- 3 pounds baby potatoes (try yellow flesh potatoes)
- ¼ cup olive oil
- 1 teaspoon salt
- ½ teaspoon of white pepper
- 1 cup grated parmesan cheese, divided
- 2 teaspoons dried parsley
- Preheat oven to 400°F. Line a large cookie sheet with parchment paper. Set aside.
- Place baby potatoes in a large stock pot and fill with water so it just covers the potatoes. Salt the water generously.
- Bring the water to a boil and then turn heat down to medium heat. Continue to cook for about 15 to 20 minutes. You want the potatoes to be fork tender but not falling apart.
- Drain the water from the potatoes, and rinse them. When able to handle without burning your hands, place the potatoes on the cookie sheet.
- Take the underside of a water glass and lightly press it down on each potato until you break the skin and slightly flatten each one. Continue until all the potatoes are “smashed”.
- Evenly drizzle olive oil over top of the potatoes.
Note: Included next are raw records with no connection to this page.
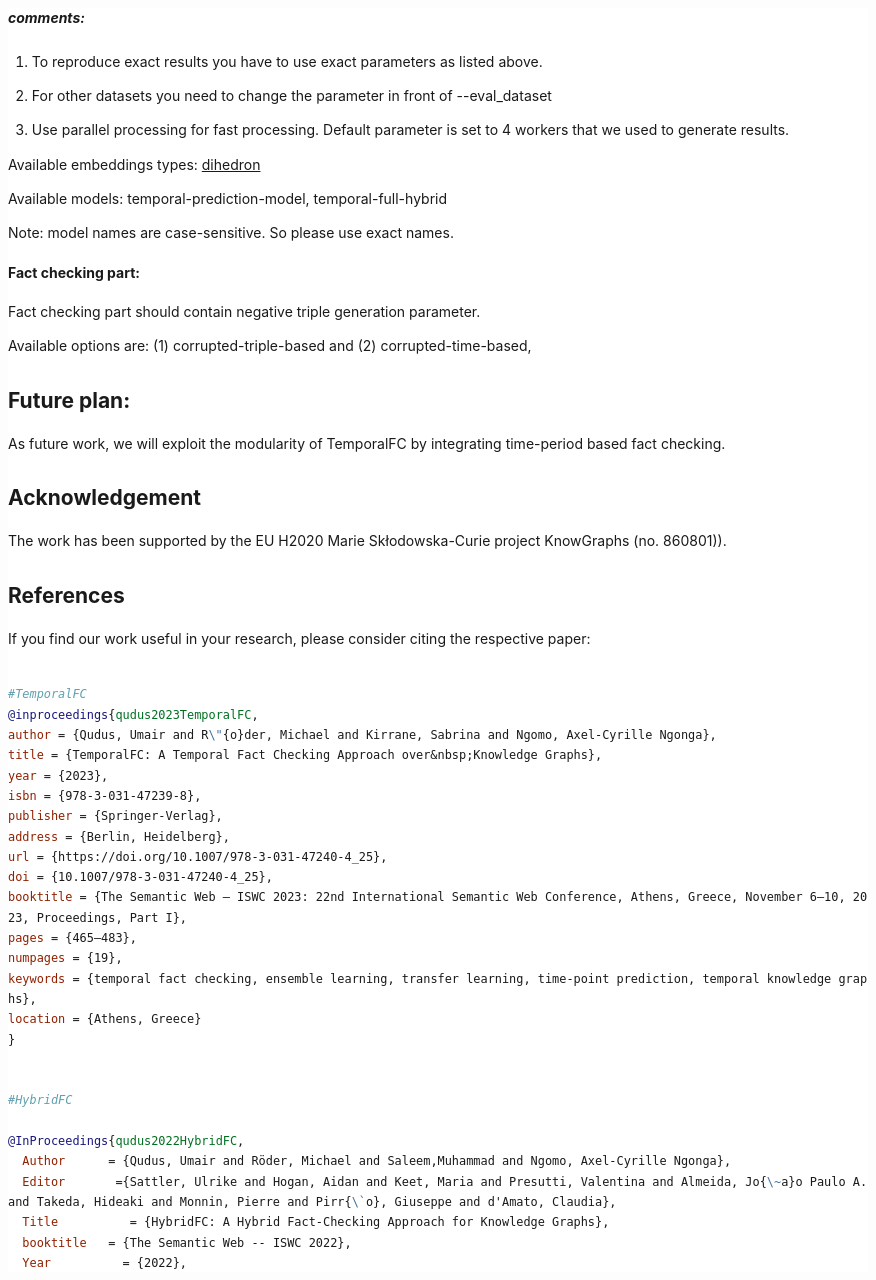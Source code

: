 ##### comments:
1. To reproduce exact results you have to use exact parameters as listed above.

2. For other datasets you need to change the parameter in front of --eval_dataset

3. Use parallel processing for fast processing. Default parameter is set to 4 workers that we used to generate results.

Available embeddings types:
[dihedron](https://link.springer.com/chapter/10.1007/978-3-031-06981-9_15)

Available models:
temporal-prediction-model, temporal-full-hybrid

Note: model names are case-sensitive. So please use exact names.

#### Fact checking part:
Fact checking part should contain negative triple generation parameter. 

Available options are: (1) corrupted-triple-based and (2) corrupted-time-based,

## Future plan:
As future work, we will exploit the modularity of TemporalFC by integrating time-period based fact checking. 

## Acknowledgement 
The work has been supported by the EU H2020 Marie Skłodowska-Curie project KnowGraphs (no. 860801)).

## References
If you find our work useful in your research, please consider citing the respective paper:

```bibtex

#TemporalFC
@inproceedings{qudus2023TemporalFC,
author = {Qudus, Umair and R\"{o}der, Michael and Kirrane, Sabrina and Ngomo, Axel-Cyrille Ngonga},
title = {TemporalFC: A Temporal Fact Checking Approach over&nbsp;Knowledge Graphs},
year = {2023},
isbn = {978-3-031-47239-8},
publisher = {Springer-Verlag},
address = {Berlin, Heidelberg},
url = {https://doi.org/10.1007/978-3-031-47240-4_25},
doi = {10.1007/978-3-031-47240-4_25},
booktitle = {The Semantic Web – ISWC 2023: 22nd International Semantic Web Conference, Athens, Greece, November 6–10, 2023, Proceedings, Part I},
pages = {465–483},
numpages = {19},
keywords = {temporal fact checking, ensemble learning, transfer learning, time-point prediction, temporal knowledge graphs},
location = {Athens, Greece}
}


#HybridFC

@InProceedings{qudus2022HybridFC,
  Author      = {Qudus, Umair and Röder, Michael and Saleem,Muhammad and Ngomo, Axel-Cyrille Ngonga},
  Editor       ={Sattler, Ulrike and Hogan, Aidan and Keet, Maria and Presutti, Valentina and Almeida, Jo{\~a}o Paulo A. and Takeda, Hideaki and Monnin, Pierre and Pirr{\`o}, Giuseppe and d'Amato, Claudia},
  Title          = {HybridFC: A Hybrid Fact-Checking Approach for Knowledge Graphs},
  booktitle   = {The Semantic Web -- ISWC 2022},
  Year          = {2022},
```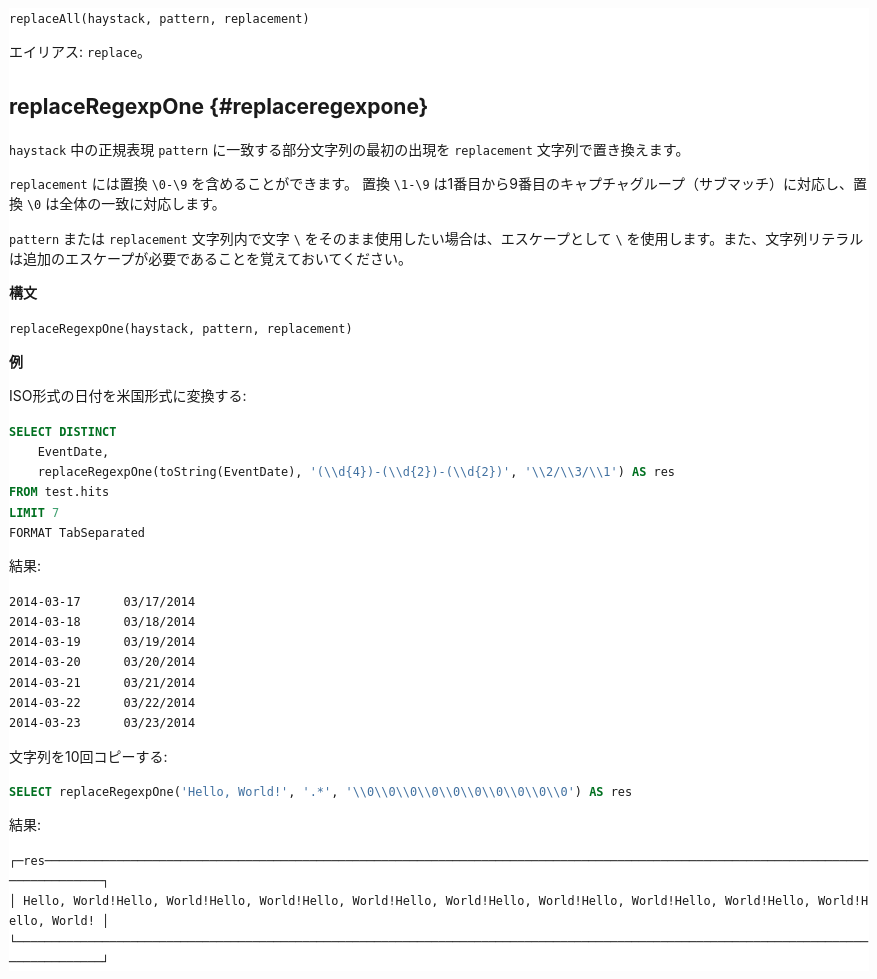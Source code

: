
 ```sql
replaceAll(haystack, pattern, replacement)
```

エイリアス: `replace`。

## replaceRegexpOne {#replaceregexpone}

`haystack` 中の正規表現 `pattern` に一致する部分文字列の最初の出現を `replacement` 文字列で置き換えます。

`replacement` には置換 `\0-\9` を含めることができます。
置換 `\1-\9` は1番目から9番目のキャプチャグループ（サブマッチ）に対応し、置換 `\0` は全体の一致に対応します。

`pattern` または `replacement` 文字列内で文字 `\` をそのまま使用したい場合は、エスケープとして `\` を使用します。また、文字列リテラルは追加のエスケープが必要であることを覚えておいてください。

**構文**

```sql
replaceRegexpOne(haystack, pattern, replacement)
```

**例**

ISO形式の日付を米国形式に変換する:

```sql
SELECT DISTINCT
    EventDate,
    replaceRegexpOne(toString(EventDate), '(\\d{4})-(\\d{2})-(\\d{2})', '\\2/\\3/\\1') AS res
FROM test.hits
LIMIT 7
FORMAT TabSeparated
```

結果:

```text
2014-03-17      03/17/2014
2014-03-18      03/18/2014
2014-03-19      03/19/2014
2014-03-20      03/20/2014
2014-03-21      03/21/2014
2014-03-22      03/22/2014
2014-03-23      03/23/2014
```

文字列を10回コピーする:

```sql
SELECT replaceRegexpOne('Hello, World!', '.*', '\\0\\0\\0\\0\\0\\0\\0\\0\\0\\0') AS res
```

結果:

```text
┌─res────────────────────────────────────────────────────────────────────────────────────────────────────────────────────────────────┐
│ Hello, World!Hello, World!Hello, World!Hello, World!Hello, World!Hello, World!Hello, World!Hello, World!Hello, World!Hello, World! │
└────────────────────────────────────────────────────────────────────────────────────────────────────────────────────────────────────┘
```
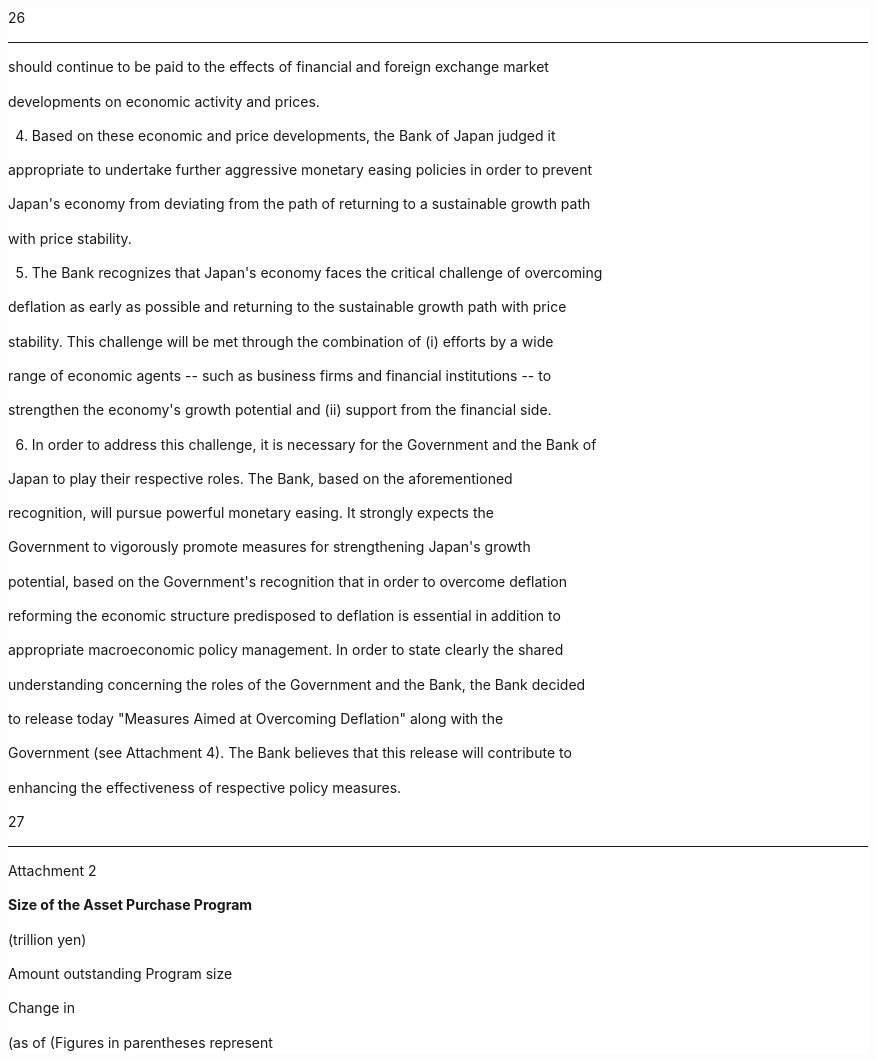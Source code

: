 26


-----

should continue to be paid to the effects of financial and foreign exchange market

developments on economic activity and prices.

4. Based on these economic and price developments, the Bank of Japan judged it

appropriate to undertake further aggressive monetary easing policies in order to prevent

Japan's economy from deviating from the path of returning to a sustainable growth path

with price stability.

5. The Bank recognizes that Japan's economy faces the critical challenge of overcoming

deflation as early as possible and returning to the sustainable growth path with price

stability. This challenge will be met through the combination of (i) efforts by a wide

range of economic agents -- such as business firms and financial institutions -- to

strengthen the economy's growth potential and (ii) support from the financial side.

6. In order to address this challenge, it is necessary for the Government and the Bank of

Japan to play their respective roles. The Bank, based on the aforementioned

recognition, will pursue powerful monetary easing. It strongly expects the

Government to vigorously promote measures for strengthening Japan's growth

potential, based on the Government's recognition that in order to overcome deflation

reforming the economic structure predisposed to deflation is essential in addition to

appropriate macroeconomic policy management. In order to state clearly the shared

understanding concerning the roles of the Government and the Bank, the Bank decided

to release today "Measures Aimed at Overcoming Deflation" along with the

Government (see Attachment 4). The Bank believes that this release will contribute to

enhancing the effectiveness of respective policy measures.

27


-----

Attachment 2

**Size of the Asset Purchase Program**

(trillion yen)

Amount
outstanding Program size

Change in

(as of (Figures in parentheses represent
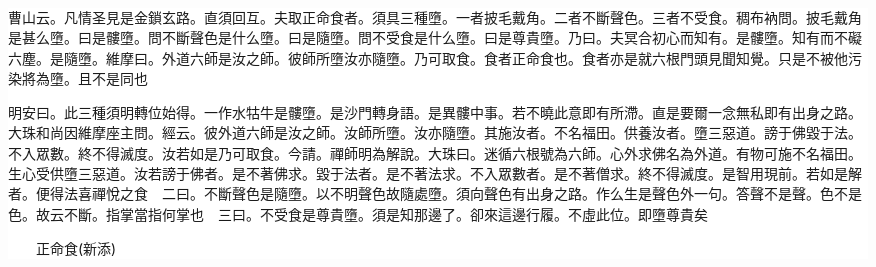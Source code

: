 曹山云。凡情圣見是金鎖玄路。直須回互。夫取正命食者。須具三種墮。一者披毛戴角。二者不斷聲色。三者不受食。稠布衲問。披毛戴角是甚么墮。曰是髏墮。問不斷聲色是什么墮。曰是隨墮。問不受食是什么墮。曰是尊貴墮。乃曰。夫冥合初心而知有。是髏墮。知有而不礙六塵。是隨墮。維摩曰。外道六師是汝之師。彼師所墮汝亦隨墮。乃可取食。食者正命食也。食者亦是就六根門頭見聞知覺。只是不被他污染將為墮。且不是同也

明安曰。此三種須明轉位始得。一作水牯牛是髏墮。是沙門轉身語。是異髏中事。若不曉此意即有所滯。直是要爾一念無私即有出身之路。大珠和尚因維摩座主問。經云。彼外道六師是汝之師。汝師所墮。汝亦隨墮。其施汝者。不名福田。供養汝者。墮三惡道。謗于佛毀于法。不入眾數。終不得滅度。汝若如是乃可取食。今請。禪師明為解說。大珠曰。迷循六根號為六師。心外求佛名為外道。有物可施不名福田。生心受供墮三惡道。汝若謗于佛者。是不著佛求。毀于法者。是不著法求。不入眾數者。是不著僧求。終不得滅度。是智用現前。若如是解者。便得法喜禪悅之食　二曰。不斷聲色是隨墮。以不明聲色故隨處墮。須向聲色有出身之路。作么生是聲色外一句。答聲不是聲。色不是色。故云不斷。指掌當指何掌也　三曰。不受食是尊貴墮。須是知那邊了。卻來這邊行履。不虛此位。即墮尊貴矣

　　正命食(新添)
Sprinkle the potatoes with salt and pepper. Then, place half of the cheese (about ½ cup) over top of the potatoes carefully so you don’t waste any of that precious cheese.
- Place the cookie sheet in the preheated 400°F oven and cook for 7 to 10 minutes. Remove from the oven and top with the remaining cheese (½ cup) and cook for another 5 to 10 minutes. You want the potatoes to start to brown and get a little crispy around the edges. You want the cheese to melt perfectly so it’s heavenly to bite into. Cook according to how crispy you like your potato.
- Remove the sheet from the oven and transfer potatoes to a platter. Toss with dried parsley, more or less depending on your taste.